AI Has ‘High Upside’ But Potential To Be ‘Weaponized’

Monumental Sports & Entertainment — which owns the Washington Capitals, Mystics, and Wizards and multiple venues and recently acquired the NBC Sports Washington RSN — is bullish on what AI could offer fans at the venue and watching at home.

“I think that AI is a tool that has high upside potential across multiple paths of our business,” said Charlie Myers, chief technology officer, Monumental Sports & Entertainment. “Everything from customer service to analysis of data lakes to player performance to being able to provide content personalization.”

However, much like Amendolia, Myers stressed the potential dangers of this next wave in AI technology, especially AI voice-replication. He noted how French DJ/producer David Guetta recently produced a song that used AI technology to add the “voice” of rapper Eminem.

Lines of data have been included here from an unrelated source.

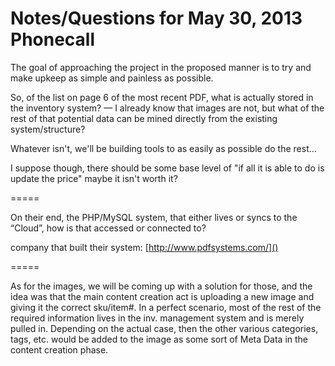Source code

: # Notes/Questions for May 30, 2013 Phonecall

The goal of approaching the project in the proposed manner is to try and make upkeep as simple and painless as possible.

So, of the list on page 6 of the most recent PDF, what is actually stored in the inventory system? — I already know that images are not, but what of the rest of that potential data can be mined directly from the existing system/structure?

Whatever isn't, we'll be building tools to as easily as possible do the rest…

I suppose though, there should be some base level of "if all it is able to do is update the price" maybe it isn't worth it?

=====

On their end, the PHP/MySQL system, that either lives or syncs to the “Cloud”, how is that accessed or connected to?

company that built their system: [http://www.pdfsystems.com/]()

=====

As for the images, we will be coming up with a solution for those, and the idea was that the main content creation act is uploading a new image and giving it the correct sku/item#. In a perfect scenario, most of the rest of the required information lives in the inv. management system and is merely pulled in. Depending on the actual case, then the other various categories, tags, etc. would be added to the image as some sort of Meta Data in the content creation phase.
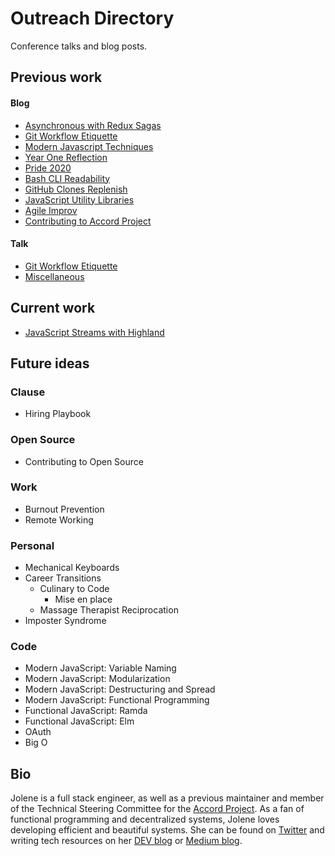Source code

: # Outreach Directory

Conference talks and blog posts.

## Previous work

#### Blog

- [Asynchronous with Redux Sagas][reduxblog]
- [Git Workflow Etiquette][gitblog]
- [Modern Javascript Techniques][modernjsblog]
- [Year One Reflection][yearone]
- [Pride 2020][pride]
- [Bash CLI Readability][bashblog]
- [GitHub Clones Replenish][gitreplenishblog]
- [JavaScript Utility Libraries][jsutils]
- [Agile Improv][agileimprov]
- [Contributing to Accord Project][contAP]

#### Talk

- [Git Workflow Etiquette][gittalk]
- [Miscellaneous][talks]

## Current work

- [JavaScript Streams with Highland][streamsblog]

## Future ideas

### Clause

- Hiring Playbook

### Open Source

- Contributing to Open Source

### Work

- Burnout Prevention
- Remote Working

### Personal

- Mechanical Keyboards
- Career Transitions
  - Culinary to Code
    - Mise en place
  - Massage Therapist Reciprocation
- Imposter Syndrome

### Code

- Modern JavaScript: Variable Naming
- Modern JavaScript: Modularization
- Modern JavaScript: Destructuring and Spread
- Modern JavaScript: Functional Programming
- Functional JavaScript: Ramda
- Functional JavaScript: Elm
- OAuth
- Big O

## Bio

Jolene is a full stack engineer, as well as a previous maintainer and member of the Technical Steering Committee for the [Accord Project][ap]. As a fan of functional programming and decentralized systems, Jolene loves developing efficient and beautiful systems. She can be found on [Twitter][twitter] and writing tech resources on her [DEV blog][devlink] or [Medium blog][bloglink].

[reduxblog]: blog/redux-saga.md
[gitblog]: blog/git-workflow.md
[modernjsblog]: blog/modern-javascript.md
[streamsblog]: blog/highland-streams.md
[yearone]: blog/year-one.md
[agileimprov]: blog/agile-improv.md
[contAP]: blog/contribute-ap.md
[pride]: blog/pride.md
[bashblog]: blog/bash-profile.md
[gitreplenishblog]: blog/github-replenish.md
[jsutils]: blog/js-utility-libraries.md

[ap]: https://accordproject.org/
[gittalk]: talks/git-workflow.md
[talks]: talks
[twitter]: https://twitter.com/jolanglinais
[devlink]: https://dev.to/irmerk
[bloglink]: https://medium.com/@jolene.langlinais
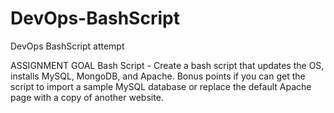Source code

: # DevOps-BashScript
DevOps BashScript attempt

ASSIGNMENT GOAL
Bash Script - Create a bash script that updates the OS, installs MySQL, MongoDB, and Apache. Bonus points if you can get the script to import a sample MySQL database or replace the default Apache page with a copy of another website.
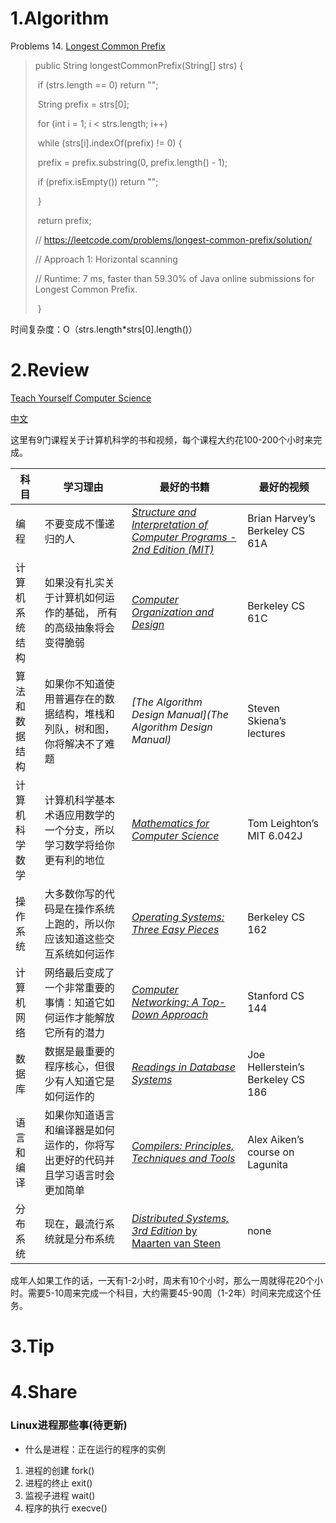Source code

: 

# 1.Algorithm

Problems 14. [Longest Common Prefix](https://leetcode.com/problems/longest-common-prefix/)
>public String longestCommonPrefix(String[] strs) {
>
>
>
>​		if (strs.length == 0) return "";
>
>​	    String prefix = strs[0];
>
>​	    for (int i = 1; i < strs.length; i++)
>
>​	        while (strs[i].indexOf(prefix) != 0) {
>
>​	            prefix = prefix.substring(0, prefix.length() - 1);
>
>​	            if (prefix.isEmpty()) return "";
>
>​	        }        
>
>​	    return prefix;
>
>//	    https://leetcode.com/problems/longest-common-prefix/solution/
>
>//	    Approach 1: Horizontal scanning
>
>//	    Runtime: 7 ms, faster than 59.30% of Java online submissions for Longest Common Prefix.
>
>
>
>​    }

时间复杂度：O（strs.length*strs[0].length()）

# 2.Review

[Teach Yourself Computer Science](https://teachyourselfcs.com)

[中文](http://blog.jobbole.com/114573/)

这里有9门课程关于计算机科学的书和视频，每个课程大约花100-200个小时来完成。

| 科目           | 学习理由                                                     | 最好的书籍                                                   | 最好的视频                        |
| -------------- | ------------------------------------------------------------ | ------------------------------------------------------------ | --------------------------------- |
| 编程           | 不要变成不懂递归的人                                         | *[Structure and Interpretation of Computer Programs - 2nd Edition (MIT)](https://book.douban.com/subject/1451622/)* | Brian Harvey’s Berkeley CS 61A    |
| 计算机系统结构 | 如果没有扎实关于计算机如何运作的基础， 所有的高级抽象将会变得脆弱 | *[Computer Organization and Design](https://book.douban.com/subject/1468468/)* | Berkeley CS 61C                   |
| 算法和数据结构 | 如果你不知道使用普遍存在的数据结构，堆栈和列队，树和图，你将解决不了难题 | *[The Algorithm Design Manual](The Algorithm Design Manual)* | Steven Skiena’s lectures          |
| 计算机科学数学 | 计算机科学基本术语应用数学的一个分支，所以学习数学将给你更有利的地位 | *[Mathematics for Computer Science](https://book.douban.com/subject/20472991/)* | Tom Leighton’s MIT 6.042J         |
| 操作系统       | 大多数你写的代码是在操作系统上跑的，所以你应该知道这些交互系统如何运作 | *[Operating Systems: Three Easy Pieces](https://book.douban.com/subject/19973015/)* | Berkeley CS 162                   |
| 计算机网络     | 网络最后变成了一个非常重要的事情：知道它如何运作才能解放它所有的潜力 | *[Computer Networking: A Top-Down Approach](https://book.douban.com/subject/1391207/)* | Stanford CS 144                   |
| 数据库         | 数据是最重要的程序核心，但很少有人知道它是如何运作的         | *[Readings in Database Systems](https://book.douban.com/subject/2256069/)* | Joe Hellerstein’s Berkeley CS 186 |
| 语言和编译     | 如果你知道语言和编译器是如何运作的，你将写出更好的代码并且学习语言时会更加简单 | *[Compilers: Principles, Techniques and Tools](https://book.douban.com/subject/1866231/)* | Alex Aiken’s course on Lagunita   |
| 分布系统       | 现在，最流行系统就是分布系统                                 | [*Distributed Systems, 3rd Edition* by Maarten van Steen](https://book.douban.com/subject/1574019/) | none                              |



成年人如果工作的话，一天有1-2小时，周末有10个小时，那么一周就得花20个小时。需要5-10周来完成一个科目，大约需要45-90周（1-2年）时间来完成这个任务。



# 3.Tip



# 4.Share

### Linux进程那些事(待更新)

* 什么是进程：正在运行的程序的实例



1. 进程的创建 fork()
2. 进程的终止 exit()
3. 监视子进程 wait()
4. 程序的执行 execve()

“There’s some cool stuff that’s being done with AI voice,” he said. “But that [technology] is now being weaponized. It’s being used as what I’ll call ‘voice fishing’ for cyber. Those are the types of things that we also need to aware of. You need to look at how you can take advantage of it, but I think you also need to be looking at how do you prepare and defend against it. For us, that’s about educating. We have a lot of high-profile people in our organizations; how do you make them aware [that] ‘this may not be what you think it is?’”

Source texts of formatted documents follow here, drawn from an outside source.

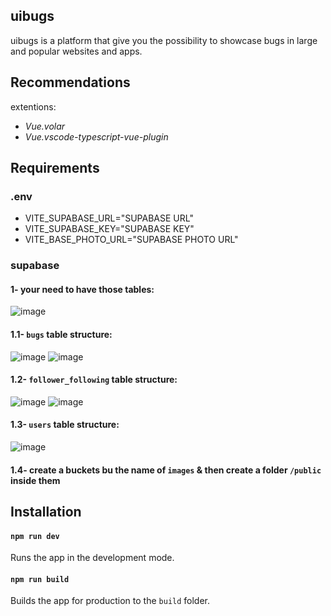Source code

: ## uibugs
uibugs is a platform that give you the possibility to showcase bugs in large and popular websites and apps.

## Recommendations
extentions: 
- *Vue.volar*
- *Vue.vscode-typescript-vue-plugin*

## Requirements
### **.env**
- VITE_SUPABASE_URL="SUPABASE URL"
- VITE_SUPABASE_KEY="SUPABASE KEY"
- VITE_BASE_PHOTO_URL="SUPABASE PHOTO URL"

### **supabase**
#### 1-  your need to have those tables:
![image](https://github.com/ittid/uibugs/assets/44928080/fe2f07a4-1987-475b-bbc7-d5ee08345bec)

#### 1.1- `bugs` table structure:
![image](https://github.com/ittid/uibugs/assets/44928080/90f0421f-4f57-4360-bc2d-594a190b89ed)
![image](https://github.com/ittid/uibugs/assets/44928080/99efd561-9324-4a5a-8a2d-dcfe0ef9dccd)

#### 1.2- `follower_following` table structure:
![image](https://github.com/ittid/uibugs/assets/44928080/c210a7b2-fe45-4bcc-8edd-68e575b3a674)
![image](https://github.com/ittid/uibugs/assets/44928080/5535c3e2-8085-4c8e-b3ad-b758646a1469)

#### 1.3- `users` table structure:
![image](https://github.com/ittid/uibugs/assets/44928080/79d1bf48-3e00-458d-9377-99064d69ea1d)

#### 1.4- create a buckets bu the name of `images` & then create a folder `/public` inside them

## Installation
#### `npm run dev` 
Runs the app in the development mode.
#### `npm run build`
Builds the app for production to the `build` folder.
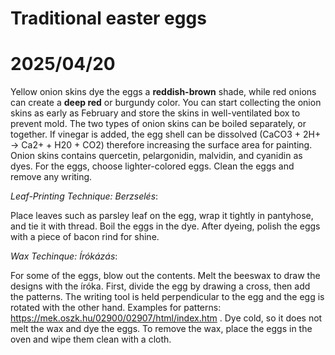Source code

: # Traditional easter eggs
# 2025/04/20

Yellow onion skins dye the eggs a **reddish-brown** shade, while red onions can create a **deep red** or burgundy color. You can start collecting the onion skins as early as February and  store the skins in well-ventilated box to prevent mold. The two types of onion skins can be boiled separately, or together. If vinegar is added, the egg shell can be dissolved (CaCO3 + 2H+ -> Ca2+ + H20 + CO2) therefore increasing the surface area for painting. Onion skins contains quercetin, pelargonidin, malvidin, and cyanidin as dyes. For the eggs, choose lighter-colored eggs. Clean the eggs and remove any writing. 

*Leaf-Printing Technique: Berzselés*:

Place leaves such as parsley leaf on the egg, wrap it tightly in pantyhose, and tie it with thread. Boil the eggs in the dye. After dyeing, polish the eggs with a piece of bacon rind for shine.

*Wax Techinque: Írókázás*:

For some of the eggs, blow out the contents. Melt the beeswax to draw the designs with the íróka. First, divide the egg by drawing a cross, then add the patterns. The writing tool is held perpendicular to the egg and the egg is rotated with the other hand. Examples for patterns: https://mek.oszk.hu/02900/02907/html/index.htm . Dye cold, so it does not melt the wax and dye the eggs. To remove the wax, place the eggs in the oven and wipe them clean with a cloth.




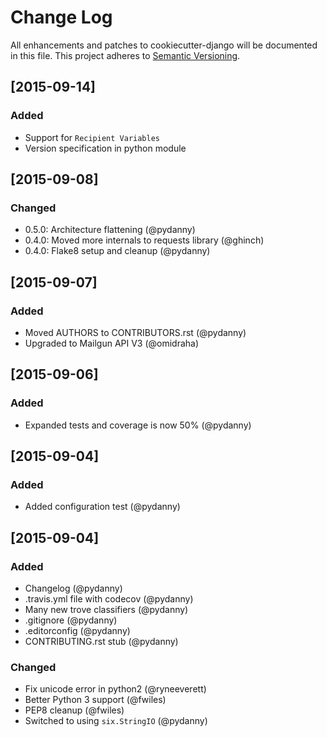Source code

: # Change Log
All enhancements and patches to cookiecutter-django will be documented in this file.
This project adheres to [Semantic Versioning](http://semver.org/).

## [2015-09-14]
### Added
- Support for `Recipient Variables`
- Version specification in python module

## [2015-09-08]
### Changed
- 0.5.0: Architecture flattening (@pydanny)
- 0.4.0: Moved more internals to requests library (@ghinch)
- 0.4.0: Flake8 setup and cleanup (@pydanny)

## [2015-09-07]
### Added
- Moved AUTHORS to CONTRIBUTORS.rst (@pydanny)
- Upgraded to Mailgun API V3 (@omidraha)

## [2015-09-06]
### Added
- Expanded tests and coverage is now 50% (@pydanny)

## [2015-09-04]
### Added
- Added configuration test (@pydanny)

## [2015-09-04]
### Added
- Changelog (@pydanny)
- .travis.yml file with codecov (@pydanny)
- Many new trove classifiers (@pydanny)
- .gitignore (@pydanny)
- .editorconfig (@pydanny)
- CONTRIBUTING.rst stub (@pydanny)
### Changed
- Fix unicode error in python2 (@ryneeverett)
- Better Python 3 support (@fwiles)
- PEP8 cleanup (@fwiles)
- Switched to using `six.StringIO` (@pydanny)
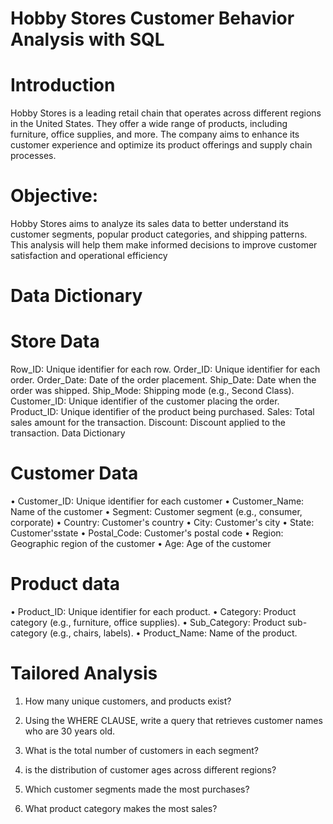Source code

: # Hobby Stores Customer Behavior Analysis with SQL 
# Introduction
Hobby Stores is a leading retail chain that
operates across different regions in the United States.
They offer a wide range of products, including
furniture, office supplies, and more. The company
aims to enhance its customer experience and optimize
its product offerings and supply chain processes.

# Objective:
Hobby Stores aims to analyze its sales data to
better understand its customer segments, popular
product categories, and shipping patterns. This analysis
will help them make informed decisions to improve
customer satisfaction and operational efficiency

# Data Dictionary
# Store Data
Row_ID: Unique identifier for each row. 
Order_ID: Unique identifier for each order. 
Order_Date: Date of the order placement.
Ship_Date: Date when the order was shipped. 
Ship_Mode: Shipping mode (e.g., Second Class).
Customer_ID: Unique identifier of the customer placing the order. 
Product_ID: Unique identifier of the product being purchased.
Sales: Total sales amount for the transaction. 
Discount: Discount applied to the transaction.
Data Dictionary
# Customer Data
• Customer_ID: Unique identifier for each customer
• Customer_Name: Name of the customer
• Segment: Customer segment (e.g., consumer, 
corporate)
• Country: Customer's country
• City: Customer's city
• State: Customer'sstate
• Postal_Code: Customer's postal code
• Region: Geographic region of the customer
• Age: Age of the customer
# Product data
• Product_ID: Unique identifier for each product.
• Category: Product category (e.g., furniture, office 
supplies).
• Sub_Category: Product sub-category (e.g., chairs, 
labels).
• Product_Name: Name of the product.

# Tailored Analysis

1. How many unique customers, and products exist?

2. Using the WHERE CLAUSE, write a query that retrieves customer names who are 30 years old.


3. What is the total number of customers in each segment?

4. is the distribution of customer ages across different regions?

5. Which customer segments made the most purchases?
   
6. What product category makes the most sales?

‘It’s the Execution That Matters’

Although the hype currently behind ChatGPT and generative AI is deafening today, so too were many bleeding-edge technologies that never gained traction long term – or at least had to wait for the right moment far down the road.

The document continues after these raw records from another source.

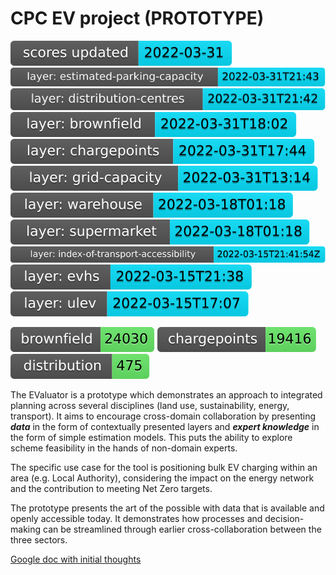 # CPC EV project (PROTOTYPE)

<!-- Start Badges -->
[![score update](badges/badge-score-update.svg)](https://github.com/open-innovations/EValuator/actions/workflows/scores.yml)
![score update estimated-parking-capacity](badges/badge-score-update-estimated-parking-capacity.svg)
![score update distribution-centres](badges/badge-score-update-distribution-centres.svg)
[![score update brownfield](badges/badge-score-update-brownfield.svg)](https://github.com/open-innovations/EValuator/blob/main/code/updateBrownfieldLayer.pl)
[![score update chargepoints](badges/badge-score-update-chargepoints.svg)](https://github.com/open-innovations/EValuator/blob/main/code/updateChargepointLayer.pl)
[![score update grid-capacity](badges/badge-score-update-grid-capacity.svg)](https://github.com/open-innovations/EValuator/blob/main/code/updateCapacityLayer.pl)
![score update warehouse](badges/badge-score-update-warehouse.svg)
![score update supermarket](badges/badge-score-update-supermarket.svg)
[![score update index-of-transport-accessibility](badges/badge-score-update-index-of-transport-accessibility.svg)](https://github.com/dringtech/index-of-transport-accessibility/)
![score update evhs](badges/badge-score-update-evhs.svg)
![score update ulev](badges/badge-score-update-ulev.svg)
<!-- End Badges -->
![score update brownfield](badges/badge-brownfield.svg)
![score update chargepoints](badges/badge-chargepoints.svg)
![score update distribution](badges/badge-distribution.svg)

The EValuator is a prototype which demonstrates an approach to integrated planning across several disciplines (land use, sustainability, energy, transport). It aims to encourage cross-domain collaboration by presenting ***data*** in the form of contextually presented layers and ***expert knowledge*** in the form of simple estimation models. This puts the ability to explore scheme feasibility in the hands of non-domain experts.

The specific use case for the tool is positioning bulk EV charging within an area (e.g. Local Authority), considering the impact on the energy network and the contribution to meeting Net Zero targets.

The prototype presents the art of the possible with data that is available and openly accessible today. It demonstrates how processes and decision-making can be streamlined through earlier cross-collaboration between the three sectors. 

[Google doc with initial thoughts](https://docs.google.com/document/d/1JGvk4ODUaRWJ8caFH-Sn6_jtloO5TUk6n0GiWOSswy4/edit)
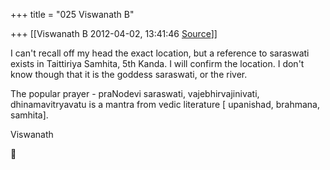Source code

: +++
title = "025 Viswanath B"

+++
[[Viswanath B	2012-04-02, 13:41:46 [Source](https://groups.google.com/g/samskrita/c/qVDwKqFADvg)]]



I can't recall off my head the exact location, but a reference to saraswati exists in Taittiriya Samhita, 5th Kanda. I will confirm the location. I don't know though that it is the goddess saraswati, or the river.

  

The popular prayer - praNodevi saraswati, vajebhirvajinivati, dhinamavitryavatu is a mantra from vedic literature \[ upanishad, brahmana, samhita\].

  

Viswanath



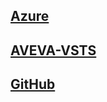 ## [Azure](https://portal.azure.com)
## [AVEVA-VSTS](https://dev.azure.com/AVEVA-VSTS)
## [GitHub](https://github.com)

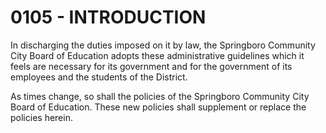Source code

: 0105 - INTRODUCTION
===================

In discharging the duties imposed on it by law, the Springboro Community
City Board of Education adopts these administrative guidelines which it
feels are necessary for its government and for the government of its
employees and the students of the District.

As times change, so shall the policies of the Springboro Community City
Board of Education. These new policies shall supplement or replace the
policies herein.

“It took a pandemic for a decade-old technology like QR codes to actually be effective,” said Sumit Arora | Vice President, Strategy & Analytics, Maple Leaf Sports & Entertainment. “So I don’t think the thesis of ‘there’s something out here that’s going to help us’ is incorrect necessarily. But It’s more about when? And over what horizon? And what is the value? And what problems is it solving? When I look at OpenAI and Chat GPT, it’s just about finding the areas where it’s actually going to make a difference.

Arora added that successful innovations in the sports industry are never actually about the technology itself, but rather how that technology can add value to the fan experience. Arora said it is up to organizations like MLSE to listen to their fans, observe what’s happening inside the venue, and keep up with the latest trends in the industry overall first and foremost – and then deciding how these next-gen technologies can factor into the overall fan experience.

“At the end of the day, our fans don’t care how we deliver something better to them; they just want something better. And we have to remind ourselves that it’s not just about the tech,” he said. “Ten years ago, people were getting excited about big data, then about AR and VR and…[and now] blockchain – all of these things are innovative, but they themselves are not the innovation. Your ability to execute well and change the experience for the better…that’s the innovation. It’s the execution that matters.”